As directors of the Human Rights Institute and Dodd Impact, we condemn the war of aggression against Ukraine as a blatant violation of international law and as a catastrophic attack on human rights. We have watched with sorrow the tragic loss of life, the unconscionable attacks on civilians, the wanton destruction of homes and hospitals, and the shocking 1.5 million people fleeing for their lives, including many who had fled violence in other parts of the world. We share the fear that in the coming weeks and months even worse suffering will be visited upon the Ukrainian people, as it has been on the Syrian, Yemeni, Rohingya, and far too many other people in recent years.
We have also been inspired by the remarkable courage and solidarity of the Ukrainian people in the face of Russia’s invasion of Ukraine. In many ways, this war comes as a reprisal for the Maidan Revolution’s defense of democracy and the rule of law in 2014. Then as now, however, the resolve of the Ukrainian people is a powerful testament to the spirit of those fighting for dignity.
Recent days have seen Russian forces escalate violence, both in the scale of their attacks and in the apparent indiscriminate targeting of civilians. The unprecedented 39-state joint referral to the International Criminal Court provides some hope that the rule of law may yet prevail, and we join with Benjamin Ferencz, the last surviving Nuremberg prosecutor, in insisting that those responsible, including Mr. Putin, “should be held accountable for aggression, crimes against humanity and plain murder.”
This aggression has brought death and destruction to Ukraine, but it has also brought repression and suffering to the Russian people. Ferencz, Thomas Dodd, and others at Nuremberg would have recognized the connection: aggression abroad undermines democracy at home in a vicious cycle. Authoritarians foment war, which leads to repression, which tightens their grip on power. In this, the fate of the Ukrainian and Russian peoples is linked.

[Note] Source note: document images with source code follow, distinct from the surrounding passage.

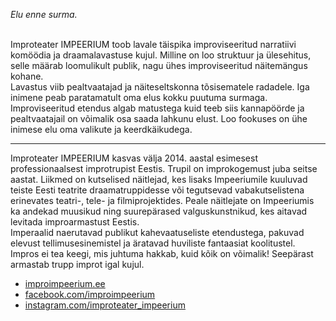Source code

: *Elu enne surma.*<br><br>

Improteater IMPEERIUM toob lavale täispika improviseeritud narratiivi komöödia ja draamalavastuse kujul. Milline on loo struktuur ja ülesehitus, selle määrab loomulikult publik, nagu ühes improviseeritud näitemängus kohane.<br>
Lavastus viib pealtvaatajad ja näiteseltskonna tõsisematele radadele. Iga inimene peab paratamatult oma elus kokku puutuma surmaga. Improviseeritud etendus algab matustega kuid teeb siis kannapöörde ja pealtvaatajail on võimalik osa saada lahkunu elust. Loo fookuses on ühe inimese elu oma valikute ja keerdkäikudega.

---
Improteater IMPEERIUM kasvas välja 2014. aastal esimesest professionaalsest improtrupist Eestis. Trupil on improkogemust juba seitse aastat. Liikmed on kutselised näitlejad, kes lisaks Impeeriumile kuuluvad teiste Eesti teatrite draamatruppidesse või tegutsevad vabakutselistena erinevates teatri-, tele- ja filmiprojektides. Peale näitlejate on Impeeriumis ka andekad muusikud ning suurepärased valguskunstnikud, kes aitavad levitada improarmastust Eestis.<br>
Imperaalid naerutavad publikut kahevaatuseliste etendustega, pakuvad elevust tellimusesinemistel ja äratavad huviliste fantaasiat koolitustel. Impros ei tea keegi, mis juhtuma hakkab, kuid kõik on võimalik! Seepärast armastab trupp improt igal kujul.

- [improimpeerium.ee](http://www.improimpeerium.ee)
- [facebook.com/improimpeerium](https://www.facebook.com/improimpeerium)
- [instagram.com/improteater_impeerium](https://www.instagram.com/improteater_impeerium)
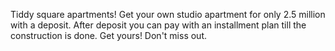 Tiddy square apartments! Get your own studio apartment for only 2.5 million with a deposit. After deposit you can pay with an installment plan till the construction is done. Get yours! Don't miss out.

In truth, all our fates are linked, and thus we stand with the Ukrainian people in their struggle for freedom and with those Russians risking their own freedom to oppose this war. We support President Maric’s recent statement and agree with our UConn Health colleague Dr. Leo Wolansky and the other members of the Ukrainian Medical Association of North America that “this barbarous act of war is a threat to all of us and an affront to global peace and democracy.” We stand with the students of UConn’s Ukrainian Student Association and Slavic Cultural Association in their call for solidarity with all those on campus affected by this war. And we echo the shock and horror of our Dodd Center for Human Rights neighbors at the Center for Judaic Studies and Contemporary Jewish Life at the damage done by a Russian attack to the Holocaust memorial at Babi Yar in Kyiv.
Speaking at the Dodd Center in 2015, Ben Ferencz lamented that war remained the gravest threat to “the most fundamental” of all human rights: “the right to life.” Then, as today, he refused to believe that change is impossible, and issued a challenge to the University of Connecticut to begin by fostering a change in “the way people think and feel” about the legitimacy of war. “The lessons of Nuremberg,” he said, “remain to be taught.”
At the Human Rights Institute and Dodd Impact, we are committed to supporting displaced and threatened scholars and students through our participation in the Scholars at Risk Network, the Open Society University Network, and the New University in Exile Consortium. We will also continue to teach the lessons of Nuremberg to foster the knowledge, skills, and values necessary to work together to construct a more just and peaceful world.